Experimental analysis and simulation of progressing cavity pump performance in single-phase flow liquid condition.

摘要

Progressing cavity pump (PCP) is known as an artificial lift method which is best suitable for high viscosity and high solids content producing wells. Even though the pump had been effectively adopted and used in oil and gas industry for decades, there is a lack of understanding of how the pump design affects its performance.;This study incorporated the pure mechanistic model developed by Nguyen et al. (2014) to predict the theoretical pump performance for multi-lobes PCPs and a semi-empirical correlation, which takes care of the pump slippage, to predict the actual pump performance under real operating conditions. This unified model is embedded into a simulator written in Visual Basic for Applications (VBA) with a friendly graphical user interface (GUI). The simulator offers two different functions: (1) prediction of pump performance under real conditions, and (2) optimization of pump design.

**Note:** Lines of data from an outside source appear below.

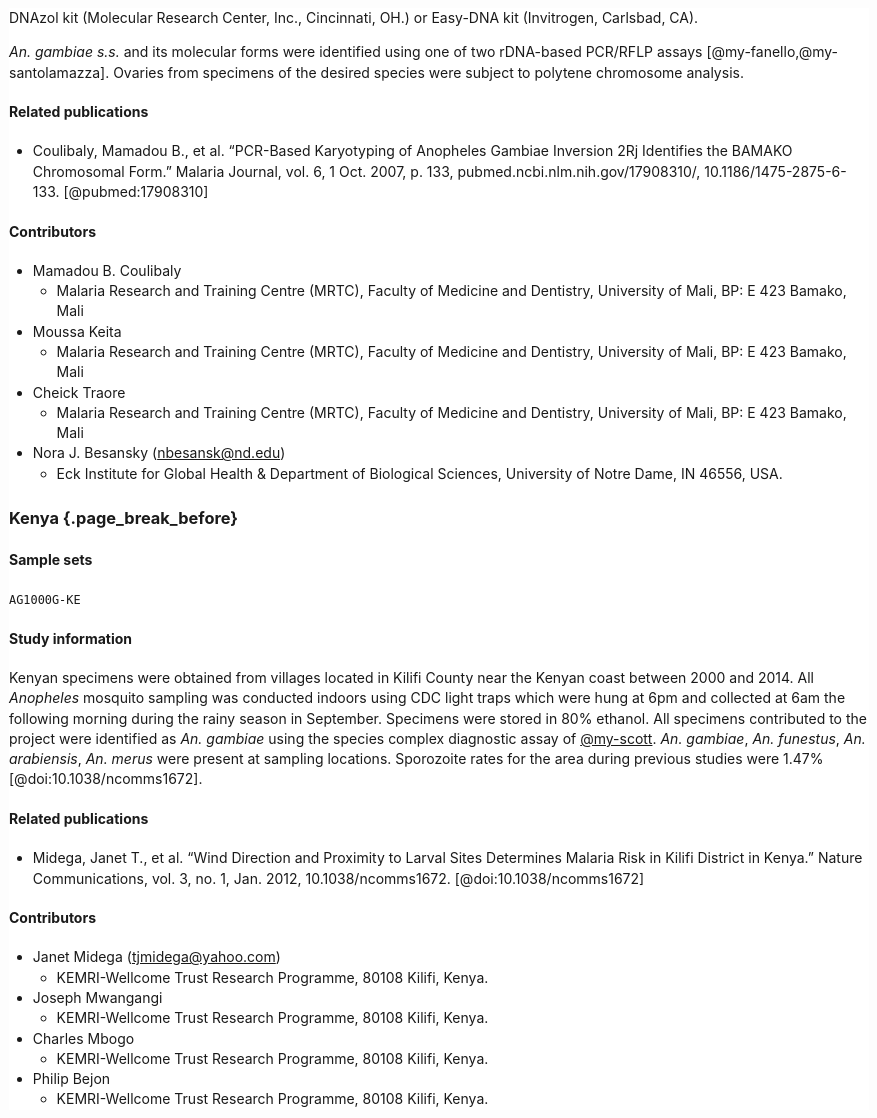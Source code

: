 DNAzol kit (Molecular Research Center, Inc., Cincinnati, OH.) or Easy-DNA kit (Invitrogen, Carlsbad, CA).

_An. gambiae s.s._ and its molecular forms were identified using one of two rDNA-based PCR/RFLP assays [@my-fanello,@my-santolamazza].
Ovaries from specimens of the desired species were subject to polytene chromosome analysis.

#### Related publications

  - Coulibaly, Mamadou B., et al. “PCR-Based Karyotyping of Anopheles Gambiae Inversion 2Rj Identifies the BAMAKO Chromosomal Form.” Malaria Journal, vol. 6, 1 Oct. 2007, p. 133, pubmed.ncbi.nlm.nih.gov/17908310/, 10.1186/1475-2875-6-133. [@pubmed:17908310]

#### Contributors

  - Mamadou B. Coulibaly
    - Malaria Research and Training Centre (MRTC), Faculty of Medicine and Dentistry, University of Mali, BP: E 423 Bamako, Mali
  - Moussa Keita
    - Malaria Research and Training Centre (MRTC), Faculty of Medicine and Dentistry, University of Mali, BP: E 423 Bamako, Mali
  - Cheick Traore
    - Malaria Research and Training Centre (MRTC), Faculty of Medicine and Dentistry, University of Mali, BP: E 423 Bamako, Mali
  - Nora J. Besansky (nbesansk@nd.edu)
    - Eck Institute for Global Health & Department of Biological Sciences, University of Notre Dame, IN 46556, USA.



### Kenya {.page_break_before}

#### Sample sets
`AG1000G-KE`

#### Study information

Kenyan specimens were obtained from villages located in Kilifi County near the Kenyan coast between 2000 and 2014. 
All _Anopheles_ mosquito sampling was conducted indoors using CDC light traps which were hung at 6pm and collected 
at 6am the following morning during the rainy season in September. 
Specimens were stored in 80% ethanol. 
All specimens contributed to the project were identified as _An. gambiae_ 
using the species complex diagnostic assay of [@my-scott].
_An. gambiae_, _An. funestus_, _An. arabiensis_, _An. merus_ were present at sampling locations.
Sporozoite rates for the area during previous studies were 1.47% [@doi:10.1038/ncomms1672].


#### Related publications
  - Midega, Janet T., et al. “Wind Direction and Proximity to Larval Sites Determines Malaria Risk in Kilifi District in Kenya.” Nature Communications, vol. 3, no. 1, Jan. 2012, 10.1038/ncomms1672. [@doi:10.1038/ncomms1672]

#### Contributors
  - Janet Midega (tjmidega@yahoo.com)
    - KEMRI-Wellcome Trust Research Programme, 80108 Kilifi, Kenya.
  - Joseph Mwangangi
    - KEMRI-Wellcome Trust Research Programme, 80108 Kilifi, Kenya.
  - Charles Mbogo
    - KEMRI-Wellcome Trust Research Programme, 80108 Kilifi, Kenya.
  - Philip Bejon
    - KEMRI-Wellcome Trust Research Programme, 80108 Kilifi, Kenya.


[@my-phase1]: doi:10.1038/nature24995
[@my-phase2]: doi:10.1101/gr.262790.120
[@my-16genomes]: doi:10.1126/science.1258522
[@my-clarkson-introgression]: pubmed:24963649 
[@my-lee-introgression]: doi:10.1073/pnas.1316851110
[@my-neafsey-aim]: pubmed:20966254
[@my-fanello]: doi:10.1046/j.1365-2915.2002.00393.x 
[@my-coetzee]: pubmed:26131476
[@my-santolamazza]: pubmed:15210999
[@my-scott]: doi:10.4269/ajtmh.1993.49.520
[@my-white]: pubmed:17297045
[@my-pinto]: doi:10.1111/j.1365-2915.2006.00611.x
[@my-donnelly]: pubmed:10583542
[@my-vincente]: doi:10.1038/srep46451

In other words, the simulator can be a powerful tool for pump manufacturers and operating companies not only to optimize pump design, but also to select the proper pump and the operating conditions for a particular well.;A number of tests were conducted by using the New Mexico Tech Pumping Facility (NMTPF) to validate the results obtained from the simulator. A 1:2 PCP was used as a testing pump. Natural oil with the viscosity ranging from 100--500 cP was used to study the effect of viscosity on the pump slippage. During the tests, the back pressures and the rotational speeds were varied from 0--300 Psi and 100--500 RPM, respectively to simulate the field conditions. The experimental results show that the simulator predicts well the pump performance with an average error of 2% under the testing conditions. In addition, simulators results also show similar behavior to experimental study in Gamboa et al. (March 2003) for metallic stator PCP. These validations give and amplify support to the accuracy and reliability of the model prediction and the developed simulator. Results of this research can be utilized to optimize PCP design as well as to improve PCP performance and efficiency under downhole conditions.